Het onder 4 tenlastegelegde
De rechtbank is van oordeel dat het dossier onvoldoende aanknopingspunten biedt om tot een bewezenverklaring te kunnen komen. Zo zijn zowel de aard van de vermeende seksuele handelingen, als de feitelijke situatie waaronder deze handelingen zouden hebben plaatsgevonden niet uit het dossier af te leiden, zodat er voor dit feit geen bewijs voorhanden is.
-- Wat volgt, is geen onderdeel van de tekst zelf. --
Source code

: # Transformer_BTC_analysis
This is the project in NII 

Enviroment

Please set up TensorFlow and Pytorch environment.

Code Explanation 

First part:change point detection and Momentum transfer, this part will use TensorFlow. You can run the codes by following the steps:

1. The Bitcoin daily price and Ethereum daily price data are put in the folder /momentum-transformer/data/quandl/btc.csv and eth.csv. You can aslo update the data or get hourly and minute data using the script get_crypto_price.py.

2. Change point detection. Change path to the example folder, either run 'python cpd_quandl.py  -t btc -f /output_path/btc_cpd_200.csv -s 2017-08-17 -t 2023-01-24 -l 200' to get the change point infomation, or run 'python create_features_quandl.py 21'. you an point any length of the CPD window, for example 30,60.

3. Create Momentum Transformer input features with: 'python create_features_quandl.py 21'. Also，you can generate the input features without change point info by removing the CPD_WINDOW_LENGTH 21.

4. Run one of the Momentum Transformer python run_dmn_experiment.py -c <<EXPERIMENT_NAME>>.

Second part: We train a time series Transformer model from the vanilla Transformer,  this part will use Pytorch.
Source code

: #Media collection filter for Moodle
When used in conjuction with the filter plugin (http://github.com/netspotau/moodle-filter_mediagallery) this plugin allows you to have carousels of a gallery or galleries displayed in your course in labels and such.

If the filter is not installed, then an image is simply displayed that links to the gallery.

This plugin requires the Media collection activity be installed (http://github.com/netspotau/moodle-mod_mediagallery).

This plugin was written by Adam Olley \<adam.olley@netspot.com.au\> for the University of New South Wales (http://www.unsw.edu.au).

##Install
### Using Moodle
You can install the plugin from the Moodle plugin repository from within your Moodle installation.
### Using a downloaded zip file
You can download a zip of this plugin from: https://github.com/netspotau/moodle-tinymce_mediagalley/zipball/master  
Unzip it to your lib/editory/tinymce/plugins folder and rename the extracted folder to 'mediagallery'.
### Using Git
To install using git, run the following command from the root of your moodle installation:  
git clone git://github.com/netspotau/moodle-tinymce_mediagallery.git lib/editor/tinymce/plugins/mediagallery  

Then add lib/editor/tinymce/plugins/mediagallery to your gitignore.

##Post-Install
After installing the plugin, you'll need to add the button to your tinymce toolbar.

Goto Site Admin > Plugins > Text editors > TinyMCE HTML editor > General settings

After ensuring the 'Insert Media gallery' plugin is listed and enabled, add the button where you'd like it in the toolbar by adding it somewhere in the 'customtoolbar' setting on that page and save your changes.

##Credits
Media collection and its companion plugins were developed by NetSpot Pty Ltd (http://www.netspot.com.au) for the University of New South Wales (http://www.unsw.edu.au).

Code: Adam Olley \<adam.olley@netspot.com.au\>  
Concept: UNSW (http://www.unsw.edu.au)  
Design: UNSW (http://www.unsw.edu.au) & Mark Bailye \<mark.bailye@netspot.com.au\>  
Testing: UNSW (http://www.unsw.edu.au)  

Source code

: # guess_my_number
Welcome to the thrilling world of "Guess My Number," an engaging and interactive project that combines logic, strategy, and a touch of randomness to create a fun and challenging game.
De rechtbank zal verdachte dan ook van dit feit vrijspreken.
5.2
De conclusie
De rechtbank acht niet bewezen wat aan de verdachte onder 1 eerste feit en onder 4 is tenlastegelegd, zodat zij hem daarvan zal vrijspreken.
De rechtbank is door de inhoud van de wettige bewijsmiddelen tot de overtuiging gekomen, dat de verdachte het onder 1 cumulatief, 2 en 3 tenlastegelegde heeft begaan, met dien verstande dat:
1.
hij op een meer tijdstip(pen) in de periode van 1 januari 2016 tot en met
1 maart 2016, te [woonplaats 2] , gemeente Steenwijkerland, en/althans (elders) in Nederland, zijn levensgezel, genaamd [slachtoffer] , heeft mishandeld door meermalen, (zeer) (krachtig en/of gewelddadig)
- zijn vingers in de hals van die [slachtoffer] te drukken en/of met zijn hand(en) de keel van die [slachtoffer] dicht te knijpen. en
- in/op/tegen de/een arm(en) en/of een be(e)n(en) te schoppen of te slaan en/althans (een) zogenaamd(e) knietje(s) in/op/tegen de/een (boven)be(e)n(en) van die [slachtoffer] te geven, en
- met een mes, althans een scherp of puntig voorwerp, in/op/tegen de borst(kas) en/althans tussen de borsten te steken en/althans te drukken;
2.
hij op een meer tijdstip(pen) in de periode van 1 februari 2016 tot en met 1 maart 2016, te [woonplaats 2] , gemeente Steenwijkerland, opzettelijk en wederrechtelijk 2, ruit(en) (van een woning/perceel op of aan [adres 2]) en een dekbed, geheel of ten dele toebehorende aan [slachtoffer] , heeft vernield;
3.
hij op een of meer tijdstippen in de periode van 1 december 2015 tot en met 1 maart 2016, te [woonplaats 2] , gemeente Steenwijkerland, een persoon genaamd [slachtoffer] heeft bedreigd met enig misdrijf tegen het leven gericht, immers heeft verdachte opzettelijk voornoemde [slachtoffer] meermalen dreigend de woorden toegevoegd:
- “ik maak je dood”, en
- “ik los je op een zuur”, en
- “zal ik een mes pakken” en “ik pak een mes”, en
- “ik loop terug naar de auto en pak mijn wapen, dan maak ik je af en gooi je in het water,
- “je kiest vandaag maar voor de auto of je haalt het einde van de dag niet meer”, en
- je kiest voor de auto de auto of je dag eindigt hier en ik ga je oplossen in zuur”, en
- (terwijl hij, verdachte, bovenop die [slachtoffer] zat) “je doet het wel anders laat ik het mes vallen, steek hem in je en ik duw dan hard door”, althans woorden van gelijke dreigende aard of strekking, en
- meermalen, een mes op de keel gezet en daarbij die [slachtoffer] eenmaal dreigend de woorden toegevoegd “waar zal ik eens beginnen met snijden”, althans woorden van gelijke dreigende aard of strekking.
De rechtbank heeft de eventueel in de tenlastelegging voorkomende schrijffouten verbeterd in de bewezenverklaring. Verdachte wordt hierdoor niet in zijn verdediging geschaad.
De rechtbank acht niet bewezen wat aan de verdachte onder 1 cumulatief, 2 en 3 meer of anders is tenlastegelegd, zodat zij hem daarvan zal vrijspreken.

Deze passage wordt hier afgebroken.